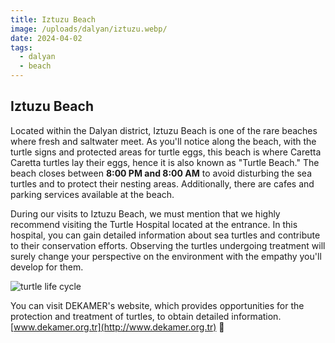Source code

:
 ```yaml
---
title: Iztuzu Beach
image: /uploads/dalyan/iztuzu.webp/
date: 2024-04-02
tags:
  - dalyan
  - beach
---
```

## Iztuzu Beach
Located within the Dalyan district, Iztuzu Beach is one of the rare beaches where fresh and saltwater meet. As you'll notice along the beach, with the turtle signs and protected areas for turtle eggs, this beach is where Caretta Caretta turtles lay their eggs, hence it is also known as "Turtle Beach." The beach closes between **8:00 PM and 8:00 AM** to avoid disturbing the sea turtles and to protect their nesting areas. Additionally, there are cafes and parking services available at the beach.

During our visits to Iztuzu Beach, we must mention that we highly recommend visiting the Turtle Hospital located at the entrance. In this hospital, you can gain detailed information about sea turtles and contribute to their conservation efforts. Observing the turtles undergoing treatment will surely change your perspective on the environment with the empathy you'll develop for them.

![turtle life cycle](/uploads/dalyan/lifecycle.jpg)

You can visit DEKAMER's website, which provides opportunities for the protection and treatment of turtles, to obtain detailed information. [www.dekamer.org.tr](http://www.dekamer.org.tr) 🐢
####################
▶ Exercise requirements
Copy whichever lines in the listing above contain the word "uploads".

▶ Solution to this problem
image: /uploads/dalyan/iztuzu.webp/
![turtle life cycle](/uploads/dalyan/lifecycle.jpg)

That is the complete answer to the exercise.